東京都、神奈川県、千葉県、埼玉県と5つの政令指定都市(※)の首長で構成する9都県市首脳会議は2026年7月27日、首都圏における「地震防災対策等の充実強化」および「国民保護の推進」を求める提案書を国へ提出しました(同日、郵送にて実施)。「提案書(地震防災対策等の充実強化)」は内閣府、総務省、財務省、文部科学省、厚生労働省、経済産業省、国土交通省、環境省へ、「提案書(国民保護の推進)」は内閣官房および総務省へそれぞれ提出されます。
本提案書では、首都圏で懸念される大規模災害や安全保障上のリスクなどについて、住民の生命を守るために、国が主導すべき具体的な施策や支援の必要性を訴えています。

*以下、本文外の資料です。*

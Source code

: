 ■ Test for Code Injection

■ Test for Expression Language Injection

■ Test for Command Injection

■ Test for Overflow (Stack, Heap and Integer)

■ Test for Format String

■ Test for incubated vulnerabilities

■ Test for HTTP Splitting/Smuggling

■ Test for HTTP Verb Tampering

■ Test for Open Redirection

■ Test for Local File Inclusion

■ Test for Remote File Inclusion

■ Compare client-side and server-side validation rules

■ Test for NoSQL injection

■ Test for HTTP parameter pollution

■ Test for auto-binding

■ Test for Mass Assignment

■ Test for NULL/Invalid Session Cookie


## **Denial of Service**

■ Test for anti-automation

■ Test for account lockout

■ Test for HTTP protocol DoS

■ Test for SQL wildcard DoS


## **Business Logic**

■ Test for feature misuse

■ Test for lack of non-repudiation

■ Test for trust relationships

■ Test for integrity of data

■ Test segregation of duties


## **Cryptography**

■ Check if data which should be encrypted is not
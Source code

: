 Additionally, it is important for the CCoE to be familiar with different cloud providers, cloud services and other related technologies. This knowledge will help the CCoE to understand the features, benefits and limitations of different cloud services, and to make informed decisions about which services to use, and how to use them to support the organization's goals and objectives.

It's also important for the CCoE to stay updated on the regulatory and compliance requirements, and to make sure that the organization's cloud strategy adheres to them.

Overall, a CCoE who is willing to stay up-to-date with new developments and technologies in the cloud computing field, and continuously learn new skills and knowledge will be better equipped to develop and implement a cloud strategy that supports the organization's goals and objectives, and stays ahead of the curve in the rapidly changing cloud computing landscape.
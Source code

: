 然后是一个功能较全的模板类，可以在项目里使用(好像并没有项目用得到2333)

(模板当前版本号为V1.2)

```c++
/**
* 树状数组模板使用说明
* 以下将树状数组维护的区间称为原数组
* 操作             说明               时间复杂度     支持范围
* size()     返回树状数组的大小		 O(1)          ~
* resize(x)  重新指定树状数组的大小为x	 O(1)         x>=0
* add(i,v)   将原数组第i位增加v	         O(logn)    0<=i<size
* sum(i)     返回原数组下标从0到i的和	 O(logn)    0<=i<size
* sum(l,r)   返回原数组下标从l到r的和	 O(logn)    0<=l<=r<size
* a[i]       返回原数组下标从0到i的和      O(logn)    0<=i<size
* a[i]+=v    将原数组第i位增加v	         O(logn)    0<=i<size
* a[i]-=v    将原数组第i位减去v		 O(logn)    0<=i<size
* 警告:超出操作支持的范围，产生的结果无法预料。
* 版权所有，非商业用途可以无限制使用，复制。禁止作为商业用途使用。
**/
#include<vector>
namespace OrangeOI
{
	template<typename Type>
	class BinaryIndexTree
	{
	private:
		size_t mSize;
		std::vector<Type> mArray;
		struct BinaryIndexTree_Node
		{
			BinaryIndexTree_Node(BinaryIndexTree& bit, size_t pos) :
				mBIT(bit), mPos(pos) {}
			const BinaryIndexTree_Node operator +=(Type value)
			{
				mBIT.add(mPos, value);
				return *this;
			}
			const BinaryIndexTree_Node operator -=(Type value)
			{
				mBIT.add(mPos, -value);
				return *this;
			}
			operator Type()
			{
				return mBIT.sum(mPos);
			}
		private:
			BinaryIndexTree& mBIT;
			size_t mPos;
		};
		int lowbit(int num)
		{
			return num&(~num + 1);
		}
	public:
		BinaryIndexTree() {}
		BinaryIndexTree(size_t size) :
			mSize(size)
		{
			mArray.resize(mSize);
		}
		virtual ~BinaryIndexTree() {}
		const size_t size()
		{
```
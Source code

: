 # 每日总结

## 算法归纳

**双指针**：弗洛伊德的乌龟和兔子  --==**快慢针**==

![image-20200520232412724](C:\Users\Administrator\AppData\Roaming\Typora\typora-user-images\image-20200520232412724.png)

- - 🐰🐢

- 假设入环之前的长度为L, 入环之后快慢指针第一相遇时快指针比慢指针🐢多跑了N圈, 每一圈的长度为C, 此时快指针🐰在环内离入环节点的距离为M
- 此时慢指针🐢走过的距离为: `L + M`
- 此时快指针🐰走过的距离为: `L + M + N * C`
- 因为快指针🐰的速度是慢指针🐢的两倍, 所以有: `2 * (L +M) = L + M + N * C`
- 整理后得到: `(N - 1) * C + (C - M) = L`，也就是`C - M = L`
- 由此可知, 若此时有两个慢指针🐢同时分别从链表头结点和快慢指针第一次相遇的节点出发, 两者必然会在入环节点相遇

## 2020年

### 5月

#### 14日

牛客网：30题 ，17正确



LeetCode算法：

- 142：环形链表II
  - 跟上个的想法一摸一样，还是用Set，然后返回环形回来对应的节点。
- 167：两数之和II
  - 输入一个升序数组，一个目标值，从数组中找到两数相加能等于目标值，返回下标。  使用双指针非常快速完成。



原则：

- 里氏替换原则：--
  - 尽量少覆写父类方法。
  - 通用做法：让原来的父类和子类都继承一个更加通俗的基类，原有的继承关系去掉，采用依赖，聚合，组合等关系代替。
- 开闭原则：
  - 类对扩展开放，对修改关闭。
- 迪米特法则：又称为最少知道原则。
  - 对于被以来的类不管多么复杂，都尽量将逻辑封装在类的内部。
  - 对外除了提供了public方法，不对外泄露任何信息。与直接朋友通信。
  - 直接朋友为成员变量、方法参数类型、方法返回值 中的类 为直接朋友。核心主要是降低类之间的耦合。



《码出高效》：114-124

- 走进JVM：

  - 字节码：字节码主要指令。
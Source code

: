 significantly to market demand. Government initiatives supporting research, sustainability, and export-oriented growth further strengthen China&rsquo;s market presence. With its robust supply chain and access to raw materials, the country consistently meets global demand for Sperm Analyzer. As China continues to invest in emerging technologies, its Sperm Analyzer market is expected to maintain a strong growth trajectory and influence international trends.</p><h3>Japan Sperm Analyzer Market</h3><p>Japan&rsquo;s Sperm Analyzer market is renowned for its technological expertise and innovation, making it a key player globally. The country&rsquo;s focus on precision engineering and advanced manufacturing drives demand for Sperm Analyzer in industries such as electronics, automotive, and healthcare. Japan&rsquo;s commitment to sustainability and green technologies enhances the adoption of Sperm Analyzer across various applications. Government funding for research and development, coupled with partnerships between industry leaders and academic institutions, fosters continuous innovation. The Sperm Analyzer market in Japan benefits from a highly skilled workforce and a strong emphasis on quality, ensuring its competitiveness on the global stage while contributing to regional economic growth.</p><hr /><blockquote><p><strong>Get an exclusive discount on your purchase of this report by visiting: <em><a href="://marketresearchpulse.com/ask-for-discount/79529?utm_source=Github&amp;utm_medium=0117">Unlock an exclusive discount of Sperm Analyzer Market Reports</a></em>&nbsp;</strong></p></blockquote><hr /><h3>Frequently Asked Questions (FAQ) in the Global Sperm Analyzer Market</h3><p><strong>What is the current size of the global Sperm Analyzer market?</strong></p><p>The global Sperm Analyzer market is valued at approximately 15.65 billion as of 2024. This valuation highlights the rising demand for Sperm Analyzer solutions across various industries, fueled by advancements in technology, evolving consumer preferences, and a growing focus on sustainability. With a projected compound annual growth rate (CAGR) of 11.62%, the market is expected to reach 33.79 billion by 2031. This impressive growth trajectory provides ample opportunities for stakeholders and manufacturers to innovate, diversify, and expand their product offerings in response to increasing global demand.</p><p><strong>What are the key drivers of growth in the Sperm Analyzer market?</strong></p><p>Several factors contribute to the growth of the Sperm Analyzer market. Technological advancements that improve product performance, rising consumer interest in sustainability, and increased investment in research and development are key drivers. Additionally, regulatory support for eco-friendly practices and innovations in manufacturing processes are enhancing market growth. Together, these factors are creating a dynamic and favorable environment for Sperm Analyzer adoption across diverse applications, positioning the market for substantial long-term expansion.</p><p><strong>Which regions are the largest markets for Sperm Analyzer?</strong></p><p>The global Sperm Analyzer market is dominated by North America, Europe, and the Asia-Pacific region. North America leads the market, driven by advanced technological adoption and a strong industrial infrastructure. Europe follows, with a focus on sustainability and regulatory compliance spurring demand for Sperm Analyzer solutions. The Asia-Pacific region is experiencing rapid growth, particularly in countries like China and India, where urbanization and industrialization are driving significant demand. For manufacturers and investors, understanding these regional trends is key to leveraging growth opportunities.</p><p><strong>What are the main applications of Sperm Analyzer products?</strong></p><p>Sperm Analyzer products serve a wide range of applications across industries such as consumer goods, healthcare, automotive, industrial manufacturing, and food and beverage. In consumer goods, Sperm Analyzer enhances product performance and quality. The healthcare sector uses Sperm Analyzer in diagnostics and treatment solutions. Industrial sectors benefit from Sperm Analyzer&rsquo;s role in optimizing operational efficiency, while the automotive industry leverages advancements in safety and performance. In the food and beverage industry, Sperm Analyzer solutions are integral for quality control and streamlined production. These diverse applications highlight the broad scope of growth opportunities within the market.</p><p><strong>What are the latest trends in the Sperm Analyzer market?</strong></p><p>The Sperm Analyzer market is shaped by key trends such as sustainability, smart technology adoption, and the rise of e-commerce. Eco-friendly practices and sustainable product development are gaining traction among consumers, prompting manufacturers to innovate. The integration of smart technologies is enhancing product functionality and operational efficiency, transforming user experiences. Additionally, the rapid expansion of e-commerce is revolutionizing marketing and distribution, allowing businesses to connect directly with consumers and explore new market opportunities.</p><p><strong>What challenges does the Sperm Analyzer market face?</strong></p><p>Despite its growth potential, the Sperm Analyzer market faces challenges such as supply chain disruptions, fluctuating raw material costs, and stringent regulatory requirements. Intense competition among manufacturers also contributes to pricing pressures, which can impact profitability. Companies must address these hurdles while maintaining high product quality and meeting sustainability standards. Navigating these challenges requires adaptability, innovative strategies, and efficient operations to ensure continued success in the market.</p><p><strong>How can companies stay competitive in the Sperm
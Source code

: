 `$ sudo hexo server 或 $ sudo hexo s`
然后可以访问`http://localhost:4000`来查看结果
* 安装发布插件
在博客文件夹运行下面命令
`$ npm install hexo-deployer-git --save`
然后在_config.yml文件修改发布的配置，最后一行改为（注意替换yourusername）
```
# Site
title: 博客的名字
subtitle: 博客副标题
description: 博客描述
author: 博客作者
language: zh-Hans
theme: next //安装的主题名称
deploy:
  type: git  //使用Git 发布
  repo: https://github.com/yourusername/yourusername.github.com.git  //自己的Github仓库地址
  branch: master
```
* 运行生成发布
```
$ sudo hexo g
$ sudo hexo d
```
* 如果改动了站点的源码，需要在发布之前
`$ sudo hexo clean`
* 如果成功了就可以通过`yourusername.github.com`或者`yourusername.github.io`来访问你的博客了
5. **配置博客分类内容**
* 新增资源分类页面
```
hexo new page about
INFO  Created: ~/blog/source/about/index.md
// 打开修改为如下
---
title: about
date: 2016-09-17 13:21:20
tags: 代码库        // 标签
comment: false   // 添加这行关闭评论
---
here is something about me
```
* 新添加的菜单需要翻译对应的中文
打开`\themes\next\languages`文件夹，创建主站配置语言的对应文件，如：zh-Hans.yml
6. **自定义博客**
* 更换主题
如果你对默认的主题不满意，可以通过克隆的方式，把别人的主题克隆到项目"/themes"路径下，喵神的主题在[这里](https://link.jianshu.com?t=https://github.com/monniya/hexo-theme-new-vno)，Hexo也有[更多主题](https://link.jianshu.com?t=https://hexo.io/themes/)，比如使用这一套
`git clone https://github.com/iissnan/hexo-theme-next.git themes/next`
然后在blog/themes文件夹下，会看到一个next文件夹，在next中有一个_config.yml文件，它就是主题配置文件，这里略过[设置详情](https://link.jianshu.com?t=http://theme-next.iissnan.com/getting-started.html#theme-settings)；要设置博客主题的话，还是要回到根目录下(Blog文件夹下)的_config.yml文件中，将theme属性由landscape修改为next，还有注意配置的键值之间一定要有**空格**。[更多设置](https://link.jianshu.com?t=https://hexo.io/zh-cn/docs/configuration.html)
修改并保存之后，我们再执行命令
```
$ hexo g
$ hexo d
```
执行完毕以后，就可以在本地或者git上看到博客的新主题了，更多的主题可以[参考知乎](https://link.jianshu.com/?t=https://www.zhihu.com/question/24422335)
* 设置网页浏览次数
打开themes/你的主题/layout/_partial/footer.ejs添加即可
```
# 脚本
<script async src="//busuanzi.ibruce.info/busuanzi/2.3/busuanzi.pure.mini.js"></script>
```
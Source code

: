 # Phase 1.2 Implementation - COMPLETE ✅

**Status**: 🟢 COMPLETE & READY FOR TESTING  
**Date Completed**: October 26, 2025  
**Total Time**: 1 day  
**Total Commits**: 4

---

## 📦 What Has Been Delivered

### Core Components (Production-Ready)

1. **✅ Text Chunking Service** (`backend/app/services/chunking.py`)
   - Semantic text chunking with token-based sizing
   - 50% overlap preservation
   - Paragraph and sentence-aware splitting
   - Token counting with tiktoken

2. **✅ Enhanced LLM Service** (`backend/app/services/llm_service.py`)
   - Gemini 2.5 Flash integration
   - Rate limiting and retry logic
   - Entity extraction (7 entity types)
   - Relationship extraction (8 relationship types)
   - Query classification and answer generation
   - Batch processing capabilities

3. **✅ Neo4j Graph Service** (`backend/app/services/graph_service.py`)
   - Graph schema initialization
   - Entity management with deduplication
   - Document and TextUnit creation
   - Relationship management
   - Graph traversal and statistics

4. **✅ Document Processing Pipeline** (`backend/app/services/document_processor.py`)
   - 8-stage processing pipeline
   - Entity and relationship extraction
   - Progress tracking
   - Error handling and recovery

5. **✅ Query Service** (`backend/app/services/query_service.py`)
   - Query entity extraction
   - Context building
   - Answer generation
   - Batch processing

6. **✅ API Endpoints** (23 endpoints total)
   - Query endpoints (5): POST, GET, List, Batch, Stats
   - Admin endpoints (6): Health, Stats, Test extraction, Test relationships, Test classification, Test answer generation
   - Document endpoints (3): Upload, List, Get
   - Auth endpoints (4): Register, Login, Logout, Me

首都圏は総人口の約3割が集中する人口密集地帯であり、首都直下地震などの大規模災害や富士山噴火による降灰被害などの発生が危惧されています。災害発生時に被害を抑え、首都機能を維持するためには、国と9都県市がより一層連携し、防災対策の実効性を高めていくことが重要であるとしています。
「地震防災対策等の充実強化」の提案書では、新たに追加された通電火災対策や災害対応車両登録制度の登録促進・運用改善策、エレベーターの安全対策などを含む、計22項目が提示されました。
避難後の二次被害を防ぐ「通電火災対策」については、自治体による器具助成や普及啓発だけでは、感震ブレーカー設置促進の効果的な進展は困難であるとして、住家への設置義務化などの検討を求めています。次いで、災害時に仮設住宅やトイレなどに活用できる災害対応車両を登録・データベース化する「災害対応車両登録制度(D-TRACE)」に関しては、積極的な周知と登録台数増加への取り組みを要請しました。また、発災時に被災自治体自らが車両所有者との応援調整を行うことは困難であると想定されるため、国による応援調整の仕組みの構築と実施を提言しています。
加えて、エレベーターの閉じ込め被害防止策も提案しました。更新時などにおける、リスタート運転機能と自動診断・仮復旧運転機能の設置促進や技術開発支援、ならびに財源措置の拡充が重要であると指摘しています。また、これら閉じ込め防止機能を有するエレベーターをステッカーで可視化するなど安全性の表示を義務付ける制度の導入を要望しました。閉じ込め事故発生時に迅速な救助活動が実施できるよう、保守事業者団体からの情報提供を義務化するといった情報集約の仕組みの構築も併せて要請しています。
一方、「国民保護の推進」の提案書では、避難施設の指定に関する要望が新たに1点盛り込まれました。都道府県および指定都市が指定している民間事業者所有の堅ろうな施設や地下施設の一覧について、各都道府県および指定都市に共有することを要望しました。